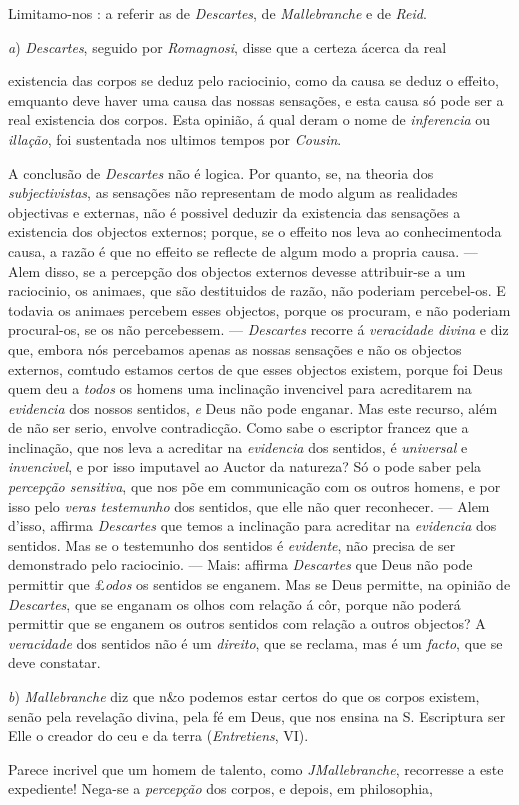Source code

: Limitamo-nos : \textbar{} a referir as de \emph{Descartes}, de \emph{Mallebranche} e de \emph{Reid}. \textbar{}\par \emph{a}) \emph{Descartes}, seguido por \emph{Romagnosi}, disse que a certeza ácerca da real \textbar{}\par existencia das corpos se deduz pelo raciocinio, como da causa se deduz o effeito, emquanto deve haver uma causa das nossas sensações, e esta causa só pode ser a real existencia dos corpos. Esta opinião, á qual deram o nome \textbar{} de \emph{inferencia} ou \emph{illação}, foi sustentada nos ultimos tempos por \emph{Cousin}. \textbar{}\par A conclusão de \emph{Descartes} não é logica. Por quanto, se, na theoria dos \textbar{} \emph{subjectivistas}, as sensações não representam de modo algum as realidades \textbar{} objectivas e externas, não é possivel deduzir da existencia das sensações a \textbar{} existencia dos objectos externos; porque, se o effeito nos leva ao conhecimentoda causa, a razão é que no effeito se reflecte de algum modo a propria causa. --- Alem disso, se a percepção dos objectos externos devesse attribuir-se a um raciocinio, os animaes, que são destituidos de razão, não poderiam percebel-os. E todavia os animaes percebem esses objectos, porque os procuram, e não poderiam procural-os, se os não percebessem. --- \emph{Descartes} recorre á \emph{veracidade divina} e diz que, embora nós percebamos apenas as nossas sensações e não os objectos externos, comtudo estamos certos de que esses objectos existem, porque foi Deus quem deu a \emph{todos} os homens uma inclinação invencivel para acreditarem na \emph{evidencia} dos nossos sentidos, \emph{e} Deus não pode enganar. Mas este recurso, além de não ser serio, envolve contradicção. Como sabe o escriptor francez que a inclinação, que nos leva a acreditar na \emph{evidencia} dos sentidos, é \emph{universal} e \emph{invencivel}, e por isso imputavel ao Auctor da natureza? Só o pode saber pela \emph{percepção sensitiva}, que nos põe em communicação com os outros homens, e por isso pelo \emph{veras testemunho} dos sentidos, que elle não quer reconhecer. --- Alem d'isso, affirma \emph{Descartes} que temos a inclinação para acreditar na \emph{evidencia} dos sentidos. Mas se o testemunho dos sentidos é \emph{evidente}, não precisa de ser demonstrado pelo raciocinio. --- Mais: affirma \emph{Descartes} que Deus não pode permittir que £\emph{odos} os sentidos se enganem. Mas se Deus permitte, na opinião de \emph{Descartes}, que se enganam os olhos com relação á côr, porque não poderá permittir que se enganem os outros sentidos com relação a outros objectos? A \emph{veracidade} dos sentidos não é um \emph{direito}, que se reclama, mas é um \emph{facto}, que se deve constatar.\par \emph{b}) \emph{Mallebranche} diz que n\&o podemos estar certos do que os corpos existem, senão pela revelação divina, pela fé em Deus, que nos ensina na S. Escriptura ser Elle o creador do ceu e da terra (\emph{Entretiens}, VI).\par Parece incrivel que um homem de talento, como \emph{JMallebranche}, recorresse a este expediente! Nega-se a \emph{percepção} dos corpos, e depois, em philosophia, 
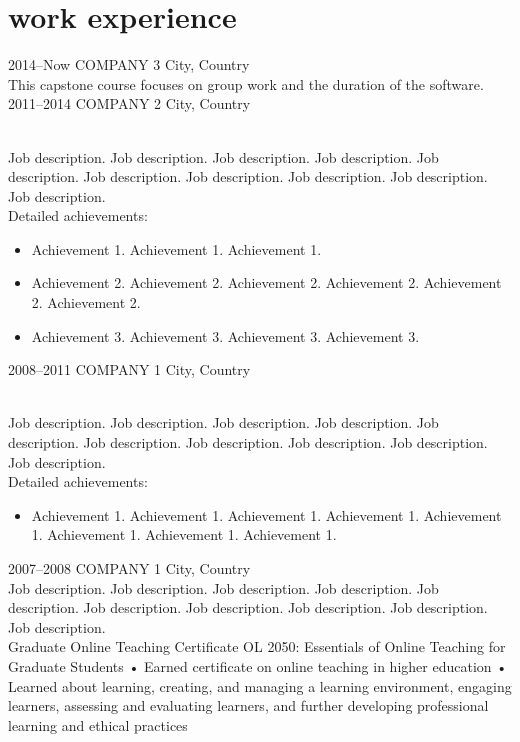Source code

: \documentclass[]{cv-style}          %
\begin{document}
\section{work experience}
\begin{entrylist}
\entry
  {2014--Now}
  {COMPANY 3}
  {City, Country}
  {\\
This capstone course focuses on group work and the duration of the software.}
\entry
  {2011--2014}
  {COMPANY 2}
  {City, Country}
  {\\
  Job description. Job description. Job description. Job description. Job description. Job description. Job description. Job description. Job description. Job description.\\
  Detailed achievements:
  \begin{itemize}
    \item Achievement 1. Achievement 1. Achievement 1. 
    \item Achievement 2. Achievement 2. Achievement 2. Achievement 2. Achievement 2. Achievement 2.
    \item Achievement 3. Achievement 3. Achievement 3. Achievement 3.  
  \end{itemize}}
\entry
  {2008--2011}
  {COMPANY 1}
  {City, Country}
  {\\
  Job description. Job description. Job description. Job description. Job description. Job description. Job description. Job description. Job description. Job description.\\
  Detailed achievements:
  \begin{itemize}
    \item Achievement 1. Achievement 1. Achievement 1. Achievement 1. Achievement 1. Achievement 1. Achievement 1. Achievement 1. 
  \end{itemize}}
\entry
  {2007--2008}
  {COMPANY 1}
  {City, Country}
  {\\
  Job description. Job description. Job description. Job description. Job description. Job description. Job description. Job description. Job description. Job description.\\}
Graduate Online Teaching Certificate
OL 2050: Essentials of Online Teaching for Graduate Students
• Earned certificate on online teaching in higher education
• Learned about learning, creating, and managing a learning environment,
engaging learners, assessing and evaluating learners, and further
developing professional learning and ethical practices
\end{entrylist}
\fi
\end{document}

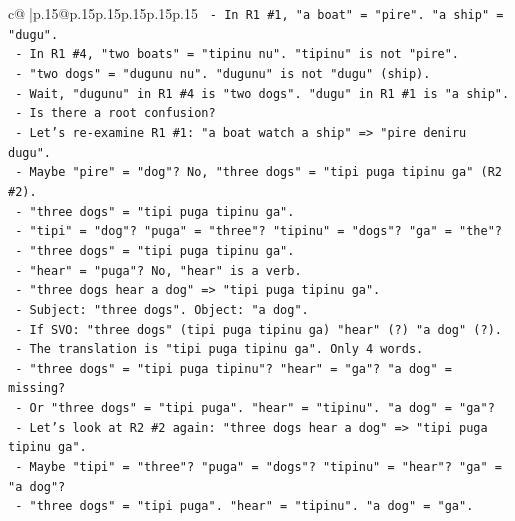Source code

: \documentclass{article}
\begin{document}
{\begin{supertabular}{c@{$\;$}|p{.15\linewidth}@{}p{.15\linewidth}p{.15\linewidth}p{.15\linewidth}p{.15\linewidth}p{.15\linewidth}}
{{{\texttt{                    {-} In R1 \#1, "a boat" = "pire". "a ship" = "dugu".} \\
\texttt{                    {-} In R1 \#4, "two boats" = "tipinu nu". "tipinu" is not "pire".} \\
\texttt{                    {-} "two dogs" = "dugunu nu". "dugunu" is not "dugu" (ship).} \\
\texttt{                    {-} Wait, "dugunu" in R1 \#4 is "two dogs". "dugu" in R1 \#1 is "a ship".} \\
\texttt{                    {-} Is there a root confusion?} \\
\texttt{                    {-} Let's re{-}examine R1 \#1: "a boat watch a ship" => "pire deniru dugu".} \\
\texttt{                      {-} Maybe "pire" = "dog"? No, "three dogs" = "tipi puga tipinu ga" (R2 \#2).} \\
\texttt{                      {-} "three dogs" = "tipi puga tipinu ga".} \\
\texttt{                        {-} "tipi" = "dog"? "puga" = "three"? "tipinu" = "dogs"? "ga" = "the"?} \\
\texttt{                        {-} "three dogs" = "tipi puga tipinu ga".} \\
\texttt{                        {-} "hear" = "puga"? No, "hear" is a verb.} \\
\texttt{                        {-} "three dogs hear a dog" => "tipi puga tipinu ga".} \\
\texttt{                        {-} Subject: "three dogs". Object: "a dog".} \\
\texttt{                        {-} If SVO: "three dogs" (tipi puga tipinu ga) "hear" (?) "a dog" (?).} \\
\texttt{                        {-} The translation is "tipi puga tipinu ga". Only 4 words.} \\
\texttt{                        {-} "three dogs" = "tipi puga tipinu"? "hear" = "ga"? "a dog" = missing?} \\
\texttt{                        {-} Or "three dogs" = "tipi puga". "hear" = "tipinu". "a dog" = "ga"?} \\
\texttt{                        {-} Let's look at R2 \#2 again: "three dogs hear a dog" => "tipi puga tipinu ga".} \\
\texttt{                        {-} Maybe "tipi" = "three"? "puga" = "dogs"? "tipinu" = "hear"? "ga" = "a dog"?} \\
\texttt{                        {-} "three dogs" = "tipi puga". "hear" = "tipinu". "a dog" = "ga".} \\
}}}
\end{supertabular}}
\end{document}
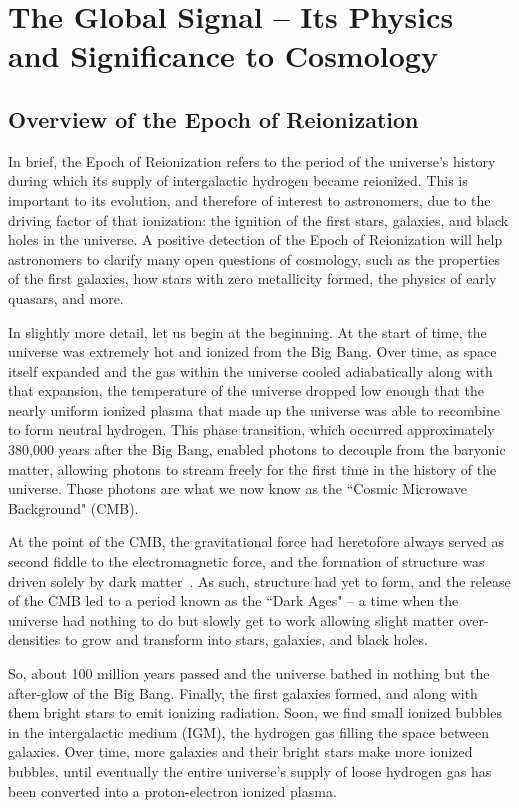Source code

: \chapter{The Global Signal -- Its Physics and Significance to Cosmology}

\section{Overview of the Epoch of Reionization}

In brief, the Epoch of Reionization refers to the period of the universe's 
history during which its supply of intergalactic hydrogen became reionized.  
This is important to its evolution, and therefore of interest to astronomers, 
due to the driving factor of that ionization: the ignition of the first stars, 
galaxies, and black holes in the universe. A positive detection of the Epoch of 
Reionization will help astronomers to clarify many open questions of cosmology, 
such as the properties of the first galaxies, how stars with zero metallicity 
formed, the physics of early quasars, and more.

In slightly more detail, let us begin at the beginning. At the start of time, 
the universe was extremely hot and ionized from the Big Bang. Over time, as 
space itself expanded and the gas within the universe cooled adiabatically 
along with that expansion, the temperature of the universe dropped low enough 
that the nearly uniform ionized plasma that made up the universe was able to 
recombine to form neutral hydrogen. This phase transition, which occurred 
approximately 380,000 years after the Big Bang, enabled photons to decouple 
from the baryonic matter, allowing photons to stream freely for the first time 
in the history of the universe.  Those photons are what we now know as the 
``Cosmic Microwave Background" (CMB).

At the point of the CMB, the gravitational force had heretofore always served 
as second fiddle to the electromagnetic force, and the formation of structure 
was driven solely by dark matter~\citep{zaroubi2012}.  As such, structure had 
yet to form, and the release of the CMB led to a period known as the ``Dark 
Ages" -- a time when the universe had nothing to do but slowly get to work 
allowing slight matter over-densities to grow and transform into stars, 
galaxies, and black holes.

So, about 100 million years passed and the universe bathed in nothing but the 
after-glow of the Big Bang. Finally, the first galaxies formed, and along with 
them bright stars to emit ionizing radiation. Soon, we find small ionized 
bubbles in the intergalactic medium (IGM), the hydrogen gas filling the space 
between galaxies. Over time, more galaxies and their bright stars make more 
ionized bubbles, until eventually the entire universe's supply of loose 
hydrogen gas has been converted into a proton-electron ionized plasma.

## Your instructions
Scan the material for lines with the word "force", and copy each line you find.

## Answer below
At the point of the CMB, the gravitational force had heretofore always served 
as second fiddle to the electromagnetic force, and the formation of structure 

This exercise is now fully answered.